Starting at the line that contains "Number 20701", return each line exactly as written until the listing below ends, and return no other line.

▸ **Material supplied**
============

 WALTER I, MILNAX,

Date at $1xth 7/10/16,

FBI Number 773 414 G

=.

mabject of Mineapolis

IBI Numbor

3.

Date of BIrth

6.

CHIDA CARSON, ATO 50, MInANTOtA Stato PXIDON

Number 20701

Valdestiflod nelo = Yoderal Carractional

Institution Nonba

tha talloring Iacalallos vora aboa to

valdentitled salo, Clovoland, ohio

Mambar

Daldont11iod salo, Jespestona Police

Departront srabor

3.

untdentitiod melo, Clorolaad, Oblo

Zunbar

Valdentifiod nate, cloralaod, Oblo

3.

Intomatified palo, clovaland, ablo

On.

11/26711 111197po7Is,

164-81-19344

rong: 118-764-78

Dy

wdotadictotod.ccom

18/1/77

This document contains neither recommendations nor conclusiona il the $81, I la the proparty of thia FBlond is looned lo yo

============

▸ **Response to the exercise**
Number 20701

Valdestiflod nelo = Yoderal Carractional

Institution Nonba

tha talloring Iacalallos vora aboa to

valdentitled salo, Clovoland, ohio

Mambar

Daldont11iod salo, Jespestona Police

Departront srabor

3.

untdentitiod melo, Clorolaad, Oblo

Zunbar

Valdentifiod nate, cloralaod, Oblo

3.

Intomatified palo, clovaland, ablo

On.

11/26711 111197po7Is,

164-81-19344

rong: 118-764-78

Dy

wdotadictotod.ccom

18/1/77

This document contains neither recommendations nor conclusiona il the $81, I la the proparty of thia FBlond is looned lo yo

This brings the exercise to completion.